Items listed in a dataset:
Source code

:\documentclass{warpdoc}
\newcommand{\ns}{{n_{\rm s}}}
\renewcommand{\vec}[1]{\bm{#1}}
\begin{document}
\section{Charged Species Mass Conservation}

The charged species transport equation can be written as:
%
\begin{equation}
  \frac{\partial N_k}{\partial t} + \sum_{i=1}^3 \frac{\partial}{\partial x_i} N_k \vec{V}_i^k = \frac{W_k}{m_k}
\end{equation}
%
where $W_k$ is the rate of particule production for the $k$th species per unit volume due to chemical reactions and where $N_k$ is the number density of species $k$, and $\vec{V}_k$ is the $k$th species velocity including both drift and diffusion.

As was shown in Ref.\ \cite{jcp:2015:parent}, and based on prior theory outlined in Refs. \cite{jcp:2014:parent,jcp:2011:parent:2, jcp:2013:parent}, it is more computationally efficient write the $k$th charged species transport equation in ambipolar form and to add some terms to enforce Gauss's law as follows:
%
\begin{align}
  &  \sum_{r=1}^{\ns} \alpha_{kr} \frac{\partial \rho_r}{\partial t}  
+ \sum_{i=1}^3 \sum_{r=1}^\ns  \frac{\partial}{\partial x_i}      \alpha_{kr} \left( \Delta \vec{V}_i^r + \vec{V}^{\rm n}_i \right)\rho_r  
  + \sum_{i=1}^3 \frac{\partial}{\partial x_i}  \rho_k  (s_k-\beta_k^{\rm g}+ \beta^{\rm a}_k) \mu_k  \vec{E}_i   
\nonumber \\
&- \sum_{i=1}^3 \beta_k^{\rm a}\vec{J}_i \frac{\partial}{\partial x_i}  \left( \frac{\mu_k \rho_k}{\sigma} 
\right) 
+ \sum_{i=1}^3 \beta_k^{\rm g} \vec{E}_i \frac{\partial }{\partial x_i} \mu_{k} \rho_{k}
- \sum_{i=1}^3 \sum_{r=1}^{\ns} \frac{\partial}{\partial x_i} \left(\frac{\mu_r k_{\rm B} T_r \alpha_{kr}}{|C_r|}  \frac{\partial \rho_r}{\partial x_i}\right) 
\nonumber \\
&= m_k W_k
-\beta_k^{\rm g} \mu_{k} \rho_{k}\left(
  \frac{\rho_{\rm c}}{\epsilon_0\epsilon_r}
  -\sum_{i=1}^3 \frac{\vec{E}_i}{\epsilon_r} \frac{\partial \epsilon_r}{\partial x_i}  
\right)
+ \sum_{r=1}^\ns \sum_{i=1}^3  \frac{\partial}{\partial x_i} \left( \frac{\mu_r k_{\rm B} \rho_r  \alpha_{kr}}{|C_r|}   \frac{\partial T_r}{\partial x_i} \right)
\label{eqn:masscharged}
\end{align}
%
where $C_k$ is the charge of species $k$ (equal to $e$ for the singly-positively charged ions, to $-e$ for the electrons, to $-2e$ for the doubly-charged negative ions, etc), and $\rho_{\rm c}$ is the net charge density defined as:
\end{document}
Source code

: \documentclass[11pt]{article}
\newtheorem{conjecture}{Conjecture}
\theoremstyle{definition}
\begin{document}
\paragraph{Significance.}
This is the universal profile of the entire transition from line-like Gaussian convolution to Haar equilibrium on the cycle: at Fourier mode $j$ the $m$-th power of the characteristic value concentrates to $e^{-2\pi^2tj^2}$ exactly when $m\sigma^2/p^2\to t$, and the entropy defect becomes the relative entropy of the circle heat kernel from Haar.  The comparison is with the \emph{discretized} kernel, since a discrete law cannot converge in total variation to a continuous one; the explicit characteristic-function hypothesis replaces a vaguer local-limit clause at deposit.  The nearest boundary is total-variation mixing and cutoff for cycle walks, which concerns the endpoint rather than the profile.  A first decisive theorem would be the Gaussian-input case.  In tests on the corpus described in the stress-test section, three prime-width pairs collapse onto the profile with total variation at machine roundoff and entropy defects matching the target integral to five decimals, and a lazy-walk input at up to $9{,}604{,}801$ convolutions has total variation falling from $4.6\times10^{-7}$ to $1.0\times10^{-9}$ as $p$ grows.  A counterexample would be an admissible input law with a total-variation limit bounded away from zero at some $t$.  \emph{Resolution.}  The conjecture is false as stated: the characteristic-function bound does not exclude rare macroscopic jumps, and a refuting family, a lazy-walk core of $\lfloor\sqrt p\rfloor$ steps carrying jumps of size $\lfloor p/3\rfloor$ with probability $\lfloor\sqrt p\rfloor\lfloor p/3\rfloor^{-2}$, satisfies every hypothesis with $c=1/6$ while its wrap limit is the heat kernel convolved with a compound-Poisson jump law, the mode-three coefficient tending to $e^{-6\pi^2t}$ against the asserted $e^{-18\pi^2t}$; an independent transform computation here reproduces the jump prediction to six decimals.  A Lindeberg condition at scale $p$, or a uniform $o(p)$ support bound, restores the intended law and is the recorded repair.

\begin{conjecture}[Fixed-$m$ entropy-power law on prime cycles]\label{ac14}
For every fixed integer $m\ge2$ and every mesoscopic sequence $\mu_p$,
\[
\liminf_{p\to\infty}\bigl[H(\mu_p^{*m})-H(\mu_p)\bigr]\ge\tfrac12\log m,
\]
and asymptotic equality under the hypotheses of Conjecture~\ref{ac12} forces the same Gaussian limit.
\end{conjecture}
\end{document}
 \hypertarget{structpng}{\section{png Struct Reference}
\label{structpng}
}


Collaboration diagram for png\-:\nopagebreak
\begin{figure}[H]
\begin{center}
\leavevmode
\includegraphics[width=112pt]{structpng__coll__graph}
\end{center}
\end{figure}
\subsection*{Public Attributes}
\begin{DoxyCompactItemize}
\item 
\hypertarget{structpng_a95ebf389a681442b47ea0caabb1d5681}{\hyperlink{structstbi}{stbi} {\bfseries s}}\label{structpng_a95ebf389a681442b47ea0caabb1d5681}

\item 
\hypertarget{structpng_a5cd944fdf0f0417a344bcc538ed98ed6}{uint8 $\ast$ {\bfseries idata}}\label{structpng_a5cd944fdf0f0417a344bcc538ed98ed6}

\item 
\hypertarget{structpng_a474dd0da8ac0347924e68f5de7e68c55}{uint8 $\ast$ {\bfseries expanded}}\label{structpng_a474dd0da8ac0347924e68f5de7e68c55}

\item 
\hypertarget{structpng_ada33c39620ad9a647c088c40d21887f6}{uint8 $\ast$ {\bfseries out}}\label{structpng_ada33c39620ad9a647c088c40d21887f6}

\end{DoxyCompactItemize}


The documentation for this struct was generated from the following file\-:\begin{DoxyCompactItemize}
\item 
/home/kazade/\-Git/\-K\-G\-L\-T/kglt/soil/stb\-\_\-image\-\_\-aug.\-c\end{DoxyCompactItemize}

### Problem requirements:
Copy out the records above exactly and completely.

### Exercise solution:
Source code

:\documentclass{warpdoc}
\newcommand{\ns}{{n_{\rm s}}}
\renewcommand{\vec}[1]{\bm{#1}}
\begin{document}
\section{Charged Species Mass Conservation}

The charged species transport equation can be written as:
%
\begin{equation}
  \frac{\partial N_k}{\partial t} + \sum_{i=1}^3 \frac{\partial}{\partial x_i} N_k \vec{V}_i^k = \frac{W_k}{m_k}
\end{equation}
%
where $W_k$ is the rate of particule production for the $k$th species per unit volume due to chemical reactions and where $N_k$ is the number density of species $k$, and $\vec{V}_k$ is the $k$th species velocity including both drift and diffusion.

As was shown in Ref.\ \cite{jcp:2015:parent}, and based on prior theory outlined in Refs. \cite{jcp:2014:parent,jcp:2011:parent:2, jcp:2013:parent}, it is more computationally efficient write the $k$th charged species transport equation in ambipolar form and to add some terms to enforce Gauss's law as follows:
%
\begin{align}
  &  \sum_{r=1}^{\ns} \alpha_{kr} \frac{\partial \rho_r}{\partial t}  
+ \sum_{i=1}^3 \sum_{r=1}^\ns  \frac{\partial}{\partial x_i}      \alpha_{kr} \left( \Delta \vec{V}_i^r + \vec{V}^{\rm n}_i \right)\rho_r  
  + \sum_{i=1}^3 \frac{\partial}{\partial x_i}  \rho_k  (s_k-\beta_k^{\rm g}+ \beta^{\rm a}_k) \mu_k  \vec{E}_i   
\nonumber \\
&- \sum_{i=1}^3 \beta_k^{\rm a}\vec{J}_i \frac{\partial}{\partial x_i}  \left( \frac{\mu_k \rho_k}{\sigma} 
\right) 
+ \sum_{i=1}^3 \beta_k^{\rm g} \vec{E}_i \frac{\partial }{\partial x_i} \mu_{k} \rho_{k}
- \sum_{i=1}^3 \sum_{r=1}^{\ns} \frac{\partial}{\partial x_i} \left(\frac{\mu_r k_{\rm B} T_r \alpha_{kr}}{|C_r|}  \frac{\partial \rho_r}{\partial x_i}\right) 
\nonumber \\
&= m_k W_k
-\beta_k^{\rm g} \mu_{k} \rho_{k}\left(
  \frac{\rho_{\rm c}}{\epsilon_0\epsilon_r}
  -\sum_{i=1}^3 \frac{\vec{E}_i}{\epsilon_r} \frac{\partial \epsilon_r}{\partial x_i}  
\right)
+ \sum_{r=1}^\ns \sum_{i=1}^3  \frac{\partial}{\partial x_i} \left( \frac{\mu_r k_{\rm B} \rho_r  \alpha_{kr}}{|C_r|}   \frac{\partial T_r}{\partial x_i} \right)
\label{eqn:masscharged}
\end{align}
%
where $C_k$ is the charge of species $k$ (equal to $e$ for the singly-positively charged ions, to $-e$ for the electrons, to $-2e$ for the doubly-charged negative ions, etc), and $\rho_{\rm c}$ is the net charge density defined as:
\end{document}
Source code

: \documentclass[11pt]{article}
\newtheorem{conjecture}{Conjecture}
\theoremstyle{definition}
\begin{document}
\paragraph{Significance.}
This is the universal profile of the entire transition from line-like Gaussian convolution to Haar equilibrium on the cycle: at Fourier mode $j$ the $m$-th power of the characteristic value concentrates to $e^{-2\pi^2tj^2}$ exactly when $m\sigma^2/p^2\to t$, and the entropy defect becomes the relative entropy of the circle heat kernel from Haar.  The comparison is with the \emph{discretized} kernel, since a discrete law cannot converge in total variation to a continuous one; the explicit characteristic-function hypothesis replaces a vaguer local-limit clause at deposit.  The nearest boundary is total-variation mixing and cutoff for cycle walks, which concerns the endpoint rather than the profile.  A first decisive theorem would be the Gaussian-input case.  In tests on the corpus described in the stress-test section, three prime-width pairs collapse onto the profile with total variation at machine roundoff and entropy defects matching the target integral to five decimals, and a lazy-walk input at up to $9{,}604{,}801$ convolutions has total variation falling from $4.6\times10^{-7}$ to $1.0\times10^{-9}$ as $p$ grows.  A counterexample would be an admissible input law with a total-variation limit bounded away from zero at some $t$.  \emph{Resolution.}  The conjecture is false as stated: the characteristic-function bound does not exclude rare macroscopic jumps, and a refuting family, a lazy-walk core of $\lfloor\sqrt p\rfloor$ steps carrying jumps of size $\lfloor p/3\rfloor$ with probability $\lfloor\sqrt p\rfloor\lfloor p/3\rfloor^{-2}$, satisfies every hypothesis with $c=1/6$ while its wrap limit is the heat kernel convolved with a compound-Poisson jump law, the mode-three coefficient tending to $e^{-6\pi^2t}$ against the asserted $e^{-18\pi^2t}$; an independent transform computation here reproduces the jump prediction to six decimals.  A Lindeberg condition at scale $p$, or a uniform $o(p)$ support bound, restores the intended law and is the recorded repair.

\begin{conjecture}[Fixed-$m$ entropy-power law on prime cycles]\label{ac14}
For every fixed integer $m\ge2$ and every mesoscopic sequence $\mu_p$,
\[
\liminf_{p\to\infty}\bigl[H(\mu_p^{*m})-H(\mu_p)\bigr]\ge\tfrac12\log m,
\]
and asymptotic equality under the hypotheses of Conjecture~\ref{ac12} forces the same Gaussian limit.
\end{conjecture}
\end{document}
 \hypertarget{structpng}{\section{png Struct Reference}
\label{structpng}
}


Collaboration diagram for png\-:\nopagebreak
\begin{figure}[H]
\begin{center}
\leavevmode
\includegraphics[width=112pt]{structpng__coll__graph}
\end{center}
\end{figure}
\subsection*{Public Attributes}
\begin{DoxyCompactItemize}
\item 
\hypertarget{structpng_a95ebf389a681442b47ea0caabb1d5681}{\hyperlink{structstbi}{stbi} {\bfseries s}}\label{structpng_a95ebf389a681442b47ea0caabb1d5681}

\item 
\hypertarget{structpng_a5cd944fdf0f0417a344bcc538ed98ed6}{uint8 $\ast$ {\bfseries idata}}\label{structpng_a5cd944fdf0f0417a344bcc538ed98ed6}

\item 
\hypertarget{structpng_a474dd0da8ac0347924e68f5de7e68c55}{uint8 $\ast$ {\bfseries expanded}}\label{structpng_a474dd0da8ac0347924e68f5de7e68c55}

\item 
\hypertarget{structpng_ada33c39620ad9a647c088c40d21887f6}{uint8 $\ast$ {\bfseries out}}\label{structpng_ada33c39620ad9a647c088c40d21887f6}

\end{DoxyCompactItemize}


The documentation for this struct was generated from the following file\-:\begin{DoxyCompactItemize}
\item 
/home/kazade/\-Git/\-K\-G\-L\-T/kglt/soil/stb\-\_\-image\-\_\-aug.\-c\end{DoxyCompactItemize}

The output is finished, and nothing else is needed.